God also used pain in my own life and ministry to expose this fallen motive.

He used the disillusionment of having people I thought I could count on to be co-laborers in what was supposed to be our vision for ministry turn out instead to be impediments. God used the discouragement of discovering that some I believed shared my values ended up squarely opposed to our ministry efforts at what felt like every turn. God graciously used the disappointment Tami and I felt when He gave us so many things we longed for, just to discover they weren’t all we desired them to be.

It was excruciating at times, but it was good.

I would never presume to say that I no longer have any mixed motives in anything I do. What I would say is that God has done a profound reshaping of my heart, largely destroyed my taste for empire-building, and given me a renewed passion to build one kingdom.

His Kingdom.

The Only Kingdom That Matters.

Three or four years ago, reading an article like this would have made me defensive and sent me seeking to justify the motivation driving my ambition. If you’re where I was, you may not be able to hear this and that’s okay. God is super effective at getting our attention and teaching us what we need to learn.
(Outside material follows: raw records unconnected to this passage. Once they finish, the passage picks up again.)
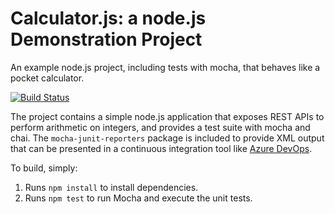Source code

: Calculator.js: a node.js Demonstration Project
==============================================
An example node.js project, including tests with mocha, that behaves like
a pocket calculator.

[![Build Status](https://dev.azure.com/studentQ0581/Integrating%20External%20Source%20Control%20with%20Azure%20Pipelines/_apis/build/status/Francisking16.calculator?branchName=master)](https://dev.azure.com/studentQ0581/Integrating%20External%20Source%20Control%20with%20Azure%20Pipelines/_build/latest?definitionId=1&branchName=master)


The project contains a simple node.js application that exposes REST APIs
to perform arithmetic on integers, and provides a test suite with mocha
and chai.  The `mocha-junit-reporters` package is included to provide XML
output that can be presented in a continuous integration tool like
[Azure DevOps](https://azure.com/devops).

To build, simply:

1. Runs `npm install` to install dependencies.
2. Runs `npm test` to run Mocha and execute the unit tests.

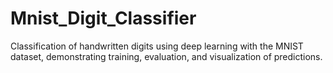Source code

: # Mnist_Digit_Classifier
Classification of handwritten digits using deep learning with the MNIST dataset, demonstrating training, evaluation, and visualization of predictions.
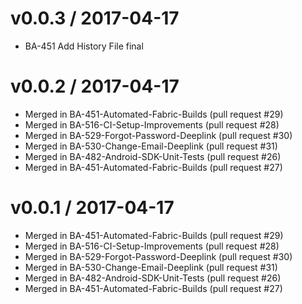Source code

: 
v0.0.3 / 2017-04-17
===================

  * BA-451 Add History File final

v0.0.2 / 2017-04-17
===================

  * Merged in BA-451-Automated-Fabric-Builds (pull request #29)
  * Merged in BA-516-CI-Setup-Improvements (pull request #28)
  * Merged in BA-529-Forgot-Password-Deeplink (pull request #30)
  * Merged in BA-530-Change-Email-Deeplink (pull request #31)
  * Merged in BA-482-Android-SDK-Unit-Tests (pull request #26)
  * Merged in BA-451-Automated-Fabric-Builds (pull request #27)

v0.0.1 / 2017-04-17
===================

  * Merged in BA-451-Automated-Fabric-Builds (pull request #29)
  * Merged in BA-516-CI-Setup-Improvements (pull request #28)
  * Merged in BA-529-Forgot-Password-Deeplink (pull request #30)
  * Merged in BA-530-Change-Email-Deeplink (pull request #31)
  * Merged in BA-482-Android-SDK-Unit-Tests (pull request #26)
  * Merged in BA-451-Automated-Fabric-Builds (pull request #27)
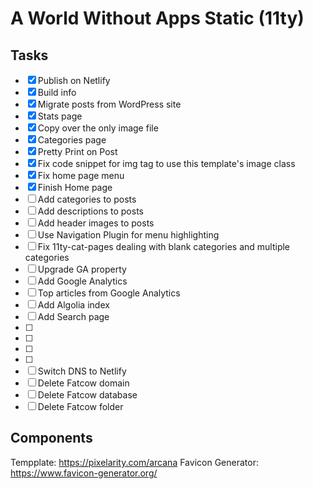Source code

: # A World Without Apps Static (11ty)

## Tasks

* [x] Publish on Netlify
* [x] Build info
* [x] Migrate posts from WordPress site
* [x] Stats page
* [x] Copy over the only image file
* [x] Categories page 
* [x] Pretty Print on Post
* [x] Fix code snippet for img tag to use this template's image class
* [x] Fix home page menu
* [x] Finish Home page
* [ ] Add categories to posts
* [ ] Add descriptions to posts
* [ ] Add header images to posts
* [ ] Use Navigation Plugin for menu highlighting
* [ ] Fix 11ty-cat-pages dealing with blank categories and multiple categories
* [ ] Upgrade GA property
* [ ] Add Google Analytics
* [ ] Top articles from Google Analytics
* [ ] Add Algolia index
* [ ] Add Search page
* [ ] 
* [ ] 
* [ ] 
* [ ] 
* [ ] Switch DNS to Netlify
* [ ] Delete Fatcow domain
* [ ] Delete Fatcow database
* [ ] Delete Fatcow folder

## Components

Tempplate: https://pixelarity.com/arcana
Favicon Generator: https://www.favicon-generator.org/
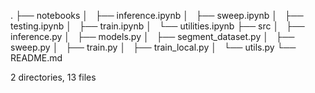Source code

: .
├── notebooks
│   ├── inference.ipynb
│   ├── sweep.ipynb
│   ├── testing.ipynb
│   ├── train.ipynb
│   └── utilities.ipynb
├── src
│   ├── inference.py
│   ├── models.py
│   ├── segment_dataset.py
│   ├── sweep.py
│   ├── train.py
│   ├── train_local.py
│   └── utils.py
└── README.md

2 directories, 13 files
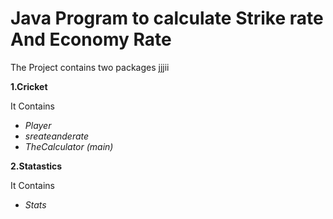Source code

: # Java Program to calculate Strike rate And Economy Rate
The Project contains two packages 
<n>jjjii
  
**1.Cricket**

It Contains

* _Player_   
* _sreateanderate_
* _TheCalculator (main)_ 

**2.Statastics**

It Contains

* _Stats_

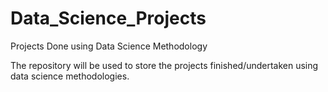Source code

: # Data_Science_Projects
Projects Done using Data Science Methodology

The repository will be used to store the projects finished/undertaken using data science methodologies.
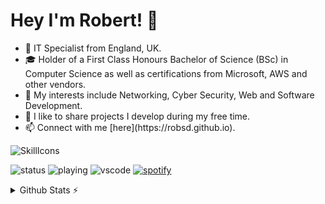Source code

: # Hey I'm Robert! 👋

<ul>
  <li>💼 IT Specialist from England, UK.</li>
  <li>🎓 Holder of a First Class Honours Bachelor of Science (BSc) in Computer Science as well as certifications from Microsoft, AWS and other vendors.</li>
  <li>🔭 My interests include Networking, Cyber Security, Web and Software Development.</li>
  <li>🐙 I like to share projects I develop during my free time.</li>
  <li>📫 Connect with me [here](https://robsd.github.io).</li>
</ul>

![SkillIcons](https://skillicons.dev/icons?i=aws,ansible,apple,azure,bash,bootstrap,css,cloudflare,debian,discord,docker,firebase,flask,gcp,git,github,gmail,html,instagram,java,js,jquery,kali,linkedin,linux,md,mongodb,mysql,netlify,nginx,nodejs,notion,php,postman,powershell,py,raspberrypi,replit,twitter,ubuntu,vercel,vim,vscode,windows,wordpress)

![status](https://api.statusbadges.me/badge/status/172462402078507008?simple=true)
![playing](https://api.statusbadges.me/badge/playing/172462402078507008)
![vscode](https://api.statusbadges.me/badge/vscode/172462402078507008)
[![spotify](https://api.statusbadges.me/badge/spotify/172462402078507008)](https://api.statusbadges.me/openspotify/172462402078507008)

<details>
  <summary>Github Stats ⚡</summary>

  ![Github stats](https://github-readme-stats.vercel.app/api?username=tandpfun&theme=dark&line_height=20)
  ![Top Langs](https://github-readme-stats.vercel.app/api/top-langs/?username=robsd&layout=compact&theme=dark&hide_border=true)
</details>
But my hope is, if any of this is in you, maybe God could use my pain to help you start to see similar motives in your own heart. Don’t wait for Him to help you see what’s in you by applying His loving hand to your heart in the form of personal pain.

The healthiest truth we could embrace in this is:

Our names don’t matter.

Our empires, regardless of size and influence, don’t matter.

Our platforms don’t matter.

What matters is God’s kingdom. We aren’t little emperors, we’re just normal people in service of an extraordinary King.

We may write books. We may plant churches. We may preach to thousands. We may even become well known inside of our little tribes.

We may raise great families. We may build innovative and influential companies. We may create things that change the world.

None of that is bad. Wanting it for the sake of our own empires is.

I’m fighting to be done with that and want to invite you to do the same.

I’m finding it a far better way to live.